There are lots of bird metaphors and symbolism, which does matter – some you can fully grasp, other perhaps not. There is also science, which once again doesn't strictly make this science fiction, although what else am I to make of a woman seemingly fed happiness from flicking a switch on a wall for sustenance throughout her entire life, a fight to resurrect a man, or indeed a girl playing games on a war-hit beach? That latter is certainly a consummate example of the short story – six pages to stick with you as long as any novel. Elsewhere robot servants unsettle a man with the way they subdue children; a whole new sport gets invented; and the elements of science fiction happily replace the political in a short look at the life of what appears to be an economic migrant in a voice-operated future.
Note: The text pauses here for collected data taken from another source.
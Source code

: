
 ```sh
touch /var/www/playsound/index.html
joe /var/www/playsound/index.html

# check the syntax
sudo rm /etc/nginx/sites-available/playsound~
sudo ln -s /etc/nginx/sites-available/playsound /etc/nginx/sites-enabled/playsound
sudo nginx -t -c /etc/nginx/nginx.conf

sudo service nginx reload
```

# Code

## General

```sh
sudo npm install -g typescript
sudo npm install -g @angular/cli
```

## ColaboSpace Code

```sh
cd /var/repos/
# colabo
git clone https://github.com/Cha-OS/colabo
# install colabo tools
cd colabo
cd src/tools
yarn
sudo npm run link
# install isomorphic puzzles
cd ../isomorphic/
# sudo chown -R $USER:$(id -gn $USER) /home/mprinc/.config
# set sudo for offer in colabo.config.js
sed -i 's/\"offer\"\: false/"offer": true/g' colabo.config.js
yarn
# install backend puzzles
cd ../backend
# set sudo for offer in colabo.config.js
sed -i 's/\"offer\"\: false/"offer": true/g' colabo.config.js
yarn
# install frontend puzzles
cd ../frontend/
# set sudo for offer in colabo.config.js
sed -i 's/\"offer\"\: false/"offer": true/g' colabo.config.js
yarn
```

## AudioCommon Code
True, it has to be said that compared with her debut, this does not have that must-hold-some-back-for-later lip-smacking appeal, as too many small pieces that are quite difficult to grasp fill the corners of the book. But it does show the author's talent for the quirky-in-a-good-way, and a measured intelligence that shines even when it does get too exotic and enigmatic. Her science journalism background comes to the fore in another masterclass story, when every research-minded scientist around goes on strike, leaving laymen to invent new sciences to see if coded messages are present in the works of art, juggling displays and so on that come from the brainboxes as a result. I can forgive the few small pieces I'd have done without, for they are endemic in every short story collection, it seems to me, and here the ratio of quality to questionable is very high. Here we see a person who could almost be thought of as a reviewer, finding their specific task really getting them down. Well my task was not onerous whatsoever, and I think reading this you'll find much pleasure too.
I must thank the publishers for my research (sorry, review) copy.
The author's sophomore collection was My Mother Was An Upright Piano: Fictions. A reporter on the world's executions, or somebody creating a spreadsheet of ways of dying, could also have come from the bureaucratic and similarly sci-fi-through-a-lens works of this author's American equivalent, Some Possible Solutions by Helen Phillips.